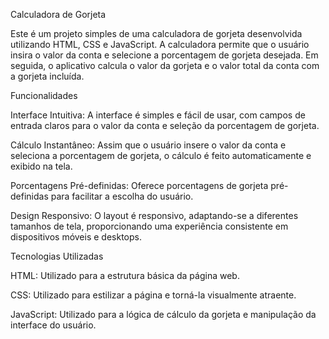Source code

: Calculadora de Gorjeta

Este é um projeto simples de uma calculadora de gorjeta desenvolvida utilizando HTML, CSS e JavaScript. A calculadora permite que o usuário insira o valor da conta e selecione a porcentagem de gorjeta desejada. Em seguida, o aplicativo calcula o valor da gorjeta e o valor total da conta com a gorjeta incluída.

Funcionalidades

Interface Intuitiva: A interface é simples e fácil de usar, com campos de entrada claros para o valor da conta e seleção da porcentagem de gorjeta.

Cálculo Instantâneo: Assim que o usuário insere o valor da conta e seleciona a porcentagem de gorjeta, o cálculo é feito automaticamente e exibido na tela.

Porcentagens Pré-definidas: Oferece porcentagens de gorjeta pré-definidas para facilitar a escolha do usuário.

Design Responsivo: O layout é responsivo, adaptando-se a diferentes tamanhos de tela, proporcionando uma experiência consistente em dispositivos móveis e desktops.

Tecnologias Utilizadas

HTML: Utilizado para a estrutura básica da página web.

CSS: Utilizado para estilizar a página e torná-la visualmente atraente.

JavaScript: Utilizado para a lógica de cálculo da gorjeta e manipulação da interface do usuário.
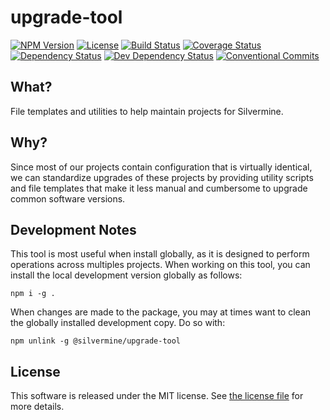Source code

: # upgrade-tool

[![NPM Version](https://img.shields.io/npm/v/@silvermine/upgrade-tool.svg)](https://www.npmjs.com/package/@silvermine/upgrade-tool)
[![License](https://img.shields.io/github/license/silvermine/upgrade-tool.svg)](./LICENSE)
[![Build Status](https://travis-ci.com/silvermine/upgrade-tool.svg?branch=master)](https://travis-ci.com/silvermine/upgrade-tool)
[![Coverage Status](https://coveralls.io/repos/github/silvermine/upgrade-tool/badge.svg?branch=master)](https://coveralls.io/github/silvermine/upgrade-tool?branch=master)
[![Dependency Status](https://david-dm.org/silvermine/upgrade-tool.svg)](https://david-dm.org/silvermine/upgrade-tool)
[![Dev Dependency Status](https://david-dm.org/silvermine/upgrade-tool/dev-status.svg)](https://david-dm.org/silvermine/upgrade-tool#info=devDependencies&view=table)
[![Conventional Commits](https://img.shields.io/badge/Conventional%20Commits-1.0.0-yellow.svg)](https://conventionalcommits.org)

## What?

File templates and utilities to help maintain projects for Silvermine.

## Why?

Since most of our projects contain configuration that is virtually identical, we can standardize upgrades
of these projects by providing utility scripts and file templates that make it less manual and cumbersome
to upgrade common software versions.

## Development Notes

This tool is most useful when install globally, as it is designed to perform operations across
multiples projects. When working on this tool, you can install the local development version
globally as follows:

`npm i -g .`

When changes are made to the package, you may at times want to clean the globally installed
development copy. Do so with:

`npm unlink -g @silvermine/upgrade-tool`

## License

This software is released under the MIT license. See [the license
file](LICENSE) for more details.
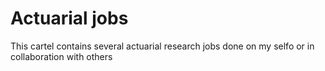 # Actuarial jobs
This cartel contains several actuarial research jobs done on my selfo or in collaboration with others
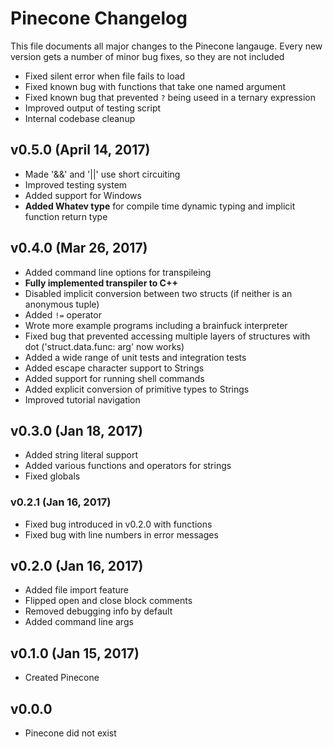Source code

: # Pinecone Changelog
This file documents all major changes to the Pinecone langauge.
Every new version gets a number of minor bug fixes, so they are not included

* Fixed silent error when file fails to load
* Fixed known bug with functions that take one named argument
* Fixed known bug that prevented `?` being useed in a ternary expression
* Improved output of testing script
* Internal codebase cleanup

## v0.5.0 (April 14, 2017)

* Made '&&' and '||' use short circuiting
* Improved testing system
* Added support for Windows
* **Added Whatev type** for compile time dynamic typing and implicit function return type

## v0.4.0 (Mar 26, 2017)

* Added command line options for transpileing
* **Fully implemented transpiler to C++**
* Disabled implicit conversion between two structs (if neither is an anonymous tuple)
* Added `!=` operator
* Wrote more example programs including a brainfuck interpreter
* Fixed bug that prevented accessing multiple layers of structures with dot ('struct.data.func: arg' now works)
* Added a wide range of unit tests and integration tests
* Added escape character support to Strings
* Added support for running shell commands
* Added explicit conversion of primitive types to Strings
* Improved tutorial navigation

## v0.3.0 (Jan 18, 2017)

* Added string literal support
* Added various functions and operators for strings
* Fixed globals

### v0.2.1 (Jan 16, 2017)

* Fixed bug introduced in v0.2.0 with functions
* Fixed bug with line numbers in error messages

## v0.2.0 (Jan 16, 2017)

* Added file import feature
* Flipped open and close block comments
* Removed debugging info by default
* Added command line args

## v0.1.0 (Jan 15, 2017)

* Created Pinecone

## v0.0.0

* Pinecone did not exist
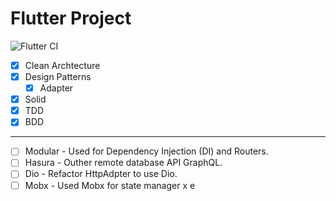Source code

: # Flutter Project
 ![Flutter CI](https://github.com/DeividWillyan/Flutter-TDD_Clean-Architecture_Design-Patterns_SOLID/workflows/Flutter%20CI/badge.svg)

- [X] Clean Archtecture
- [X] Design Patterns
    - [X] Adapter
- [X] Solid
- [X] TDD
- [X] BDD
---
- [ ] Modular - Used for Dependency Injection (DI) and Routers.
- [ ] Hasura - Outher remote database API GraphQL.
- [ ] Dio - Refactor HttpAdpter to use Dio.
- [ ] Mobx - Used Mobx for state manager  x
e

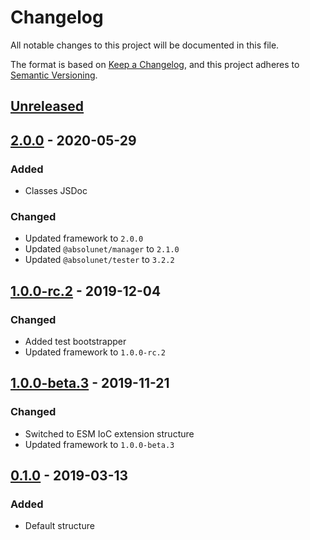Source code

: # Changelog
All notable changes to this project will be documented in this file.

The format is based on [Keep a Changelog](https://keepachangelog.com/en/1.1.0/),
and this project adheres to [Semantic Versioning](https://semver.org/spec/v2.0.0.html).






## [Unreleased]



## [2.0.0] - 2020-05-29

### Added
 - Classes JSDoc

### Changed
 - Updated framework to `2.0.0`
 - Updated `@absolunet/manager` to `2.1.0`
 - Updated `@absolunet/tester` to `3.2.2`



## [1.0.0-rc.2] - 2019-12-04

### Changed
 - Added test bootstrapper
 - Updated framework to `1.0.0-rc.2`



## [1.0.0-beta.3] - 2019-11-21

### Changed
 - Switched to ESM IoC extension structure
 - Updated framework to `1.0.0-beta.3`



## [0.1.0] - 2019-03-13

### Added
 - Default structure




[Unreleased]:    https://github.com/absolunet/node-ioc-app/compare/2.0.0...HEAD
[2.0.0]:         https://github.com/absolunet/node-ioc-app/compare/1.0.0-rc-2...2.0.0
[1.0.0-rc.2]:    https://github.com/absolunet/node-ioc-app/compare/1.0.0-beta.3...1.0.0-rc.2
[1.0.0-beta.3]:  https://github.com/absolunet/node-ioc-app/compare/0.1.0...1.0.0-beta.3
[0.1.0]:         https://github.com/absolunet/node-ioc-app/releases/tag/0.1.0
════════════════════
=== EXERCISE GOAL ===
Would you please repeat only the lines above, beginning at the one that has "info by default" and stopping after the one that has "- [X] Solid", exactly and with no pictures?

=== OUTPUT FOR THIS TASK ===
* Removed debugging info by default
* Added command line args

## v0.1.0 (Jan 15, 2017)

* Created Pinecone

## v0.0.0

* Pinecone did not exist
Source code

: # Flutter Project
 ![Flutter CI](https://github.com/DeividWillyan/Flutter-TDD_Clean-Architecture_Design-Patterns_SOLID/workflows/Flutter%20CI/badge.svg)

- [X] Clean Archtecture
- [X] Design Patterns
    - [X] Adapter
- [X] Solid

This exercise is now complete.